Leaving out the pictures, return each line of the entries from the first through the line with "This does NOT", and only those lines.

Collected data:
=== Begin Enclosure ===
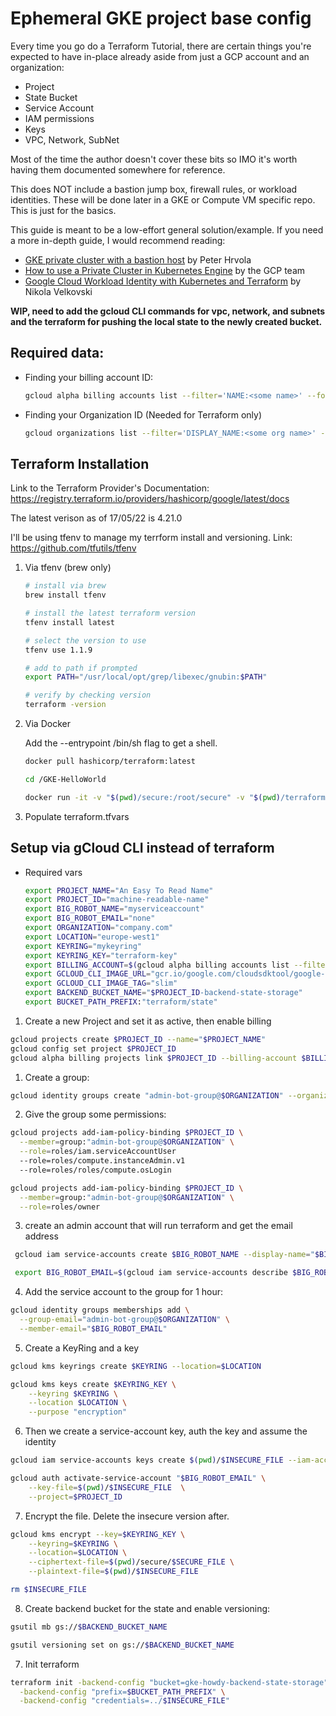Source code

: # Ephemeral GKE project base config

Every time you go do a Terraform Tutorial, there are certain things you're expected to have in-place already aside from just a GCP account and an organization:

- Project
- State Bucket
- Service Account
- IAM permissions
- Keys
- VPC, Network, SubNet

Most of the time the author doesn't cover these bits so IMO it's worth having them documented somewhere for reference.

This does NOT include a bastion jump box, firewall rules, or workload identities. These will be done later in a GKE or Compute VM specific repo. This is just for the basics.

This guide is meant to be a low-effort general solution/example.
If you need a more in-depth guide, I would recommend reading:

- [GKE private cluster with a bastion host](https://medium.com/google-cloud/gke-private-cluster-with-a-bastion-host-5480b44793a7) by Peter Hrvola
- [How to use a Private Cluster in Kubernetes Engine](https://github.com/GoogleCloudPlatform/gke-private-cluster-demo) by the GCP team
- [Google Cloud Workload Identity with Kubernetes and Terraform](https://www.cobalt.io/blog/google-cloud-workload-identity-with-kubernetes-and-terraform) by Nikola Velkovski


**WIP, need to add the gcloud CLI commands for vpc, network, and subnets and the terraform for pushing the local state to the newly created bucket.**


## Required data:

- Finding your billing account ID:

  ```bash
  gcloud alpha billing accounts list --filter='NAME:<some name>' --format='value(ACCOUNT_ID)'
  ```

- Finding your Organization ID (Needed for Terraform only)
  
  ```bash
  gcloud organizations list --filter='DISPLAY_NAME:<some org name>' --format='value(ID)'
  ```

## Terraform Installation

Link to the Terraform Provider's Documentation: https://registry.terraform.io/providers/hashicorp/google/latest/docs

The latest verison as of 17/05/22 is 4.21.0

I'll be using tfenv to manage my terrform install and versioning. Link: https://github.com/tfutils/tfenv

1. Via tfenv (brew only)

    ```bash
    # install via brew
    brew install tfenv

    # install the latest terraform version
    tfenv install latest

    # select the version to use 
    tfenv use 1.1.9

    # add to path if prompted
    export PATH="/usr/local/opt/grep/libexec/gnubin:$PATH"

    # verify by checking version
    terraform -version
    ```

2. Via Docker

    Add the --entrypoint /bin/sh flag to get a shell.

    ```bash
    docker pull hashicorp/terraform:latest

    cd /GKE-HelloWorld

    docker run -it -v "$(pwd)/secure:/root/secure" -v "$(pwd)/terraform:/root/terraform" --workdir "/root/terraform" hashicorp/terraform:latest init
    ```

3. Populate terraform.tfvars

## Setup via gCloud CLI instead of terraform

- Required vars

  ```bash
  export PROJECT_NAME="An Easy To Read Name"
  export PROJECT_ID="machine-readable-name"
  export BIG_ROBOT_NAME="myserviceaccount"
  export BIG_ROBOT_EMAIL="none"
  export ORGANIZATION="company.com"
  export LOCATION="europe-west1"
  export KEYRING="mykeyring"
  export KEYRING_KEY="terraform-key"
  export BILLING_ACCOUNT=$(gcloud alpha billing accounts list --filter='NAME:<some name>' --format='value(ACCOUNT_ID)')
  export GCLOUD_CLI_IMAGE_URL="gcr.io/google.com/cloudsdktool/google-cloud-cli"
  export GCLOUD_CLI_IMAGE_TAG="slim"
  export BACKEND_BUCKET_NAME="$PROJECT_ID-backend-state-storage"
  export BUCKET_PATH_PREFIX:"terraform/state"
  ```

1. Create a new Project and set it as active, then enable billing

  ```bash
  gcloud projects create $PROJECT_ID --name="$PROJECT_NAME"
  gcloud config set project $PROJECT_ID
  gcloud alpha billing projects link $PROJECT_ID --billing-account $BILLING_ACCOUNT
  ```

1. Create a group:

  ```bash
  gcloud identity groups create "admin-bot-group@$ORGANIZATION" --organization=$ORGANIZATION --display-name="top-level bot group" --description="Admin level access robots"
  ```

2. Give the group some permissions:

  ```bash
  gcloud projects add-iam-policy-binding $PROJECT_ID \
    --member=group:"admin-bot-group@$ORGANIZATION" \
    --role=roles/iam.serviceAccountUser
    --role=roles/compute.instanceAdmin.v1
    --role=roles/roles/compute.osLogin

  gcloud projects add-iam-policy-binding $PROJECT_ID \
    --member=group:"admin-bot-group@$ORGANIZATION" \
    --role=roles/owner
  ```

3. create an admin account that will run terraform and get the email address

  ```bash
   gcloud iam service-accounts create $BIG_ROBOT_NAME --display-name="$BIG_ROBOT_NAME" 

   export BIG_ROBOT_EMAIL=$(gcloud iam service-accounts describe $BIG_ROBOT_NAME@$PROJECT_ID.iam.gserviceaccount.com --format='value(email)')
  ```

4. Add the service account to the group for 1 hour:

  ```bash
  gcloud identity groups memberships add \
    --group-email="admin-bot-group@$ORGANIZATION" \
    --member-email="$BIG_ROBOT_EMAIL"
  ```

5. Create a KeyRing and a key

  ```bash
  gcloud kms keyrings create $KEYRING --location=$LOCATION

  gcloud kms keys create $KEYRING_KEY \
      --keyring $KEYRING \
      --location $LOCATION \
      --purpose "encryption"
  ```

6. Then we create a service-account key, auth the key and assume the identity

  ```bash
  gcloud iam service-accounts keys create $(pwd)/$INSECURE_FILE --iam-account="$BIG_ROBOT_EMAIL"

  gcloud auth activate-service-account "$BIG_ROBOT_EMAIL" \
      --key-file=$(pwd)/$INSECURE_FILE  \
      --project=$PROJECT_ID
  ```

7. Encrypt the file. Delete the insecure version after.

  ```bash
  gcloud kms encrypt --key=$KEYRING_KEY \
      --keyring=$KEYRING \
      --location=$LOCATION \
      --ciphertext-file=$(pwd)/secure/$SECURE_FILE \
      --plaintext-file=$(pwd)/$INSECURE_FILE

  rm $INSECURE_FILE
  ```

8. Create backend bucket for the state and enable versioning:

  ```bash
  gsutil mb gs://$BACKEND_BUCKET_NAME

  gsutil versioning set on gs://$BACKEND_BUCKET_NAME
  ```

7. Init terraform

  ```bash
  terraform init -backend-config "bucket=gke-howdy-backend-state-storage" \
    -backend-config "prefix=$BUCKET_PATH_PREFIX" \
    -backend-config "credentials=../$INSECURE_FILE" 
  ```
=== End Enclosure ===
### [PROBLEM SOLUTION]
Source code

: # Ephemeral GKE project base config

Every time you go do a Terraform Tutorial, there are certain things you're expected to have in-place already aside from just a GCP account and an organization:

- Project
- State Bucket
- Service Account
- IAM permissions
- Keys
- VPC, Network, SubNet

Most of the time the author doesn't cover these bits so IMO it's worth having them documented somewhere for reference.

This does NOT include a bastion jump box, firewall rules, or workload identities. These will be done later in a GKE or Compute VM specific repo. This is just for the basics.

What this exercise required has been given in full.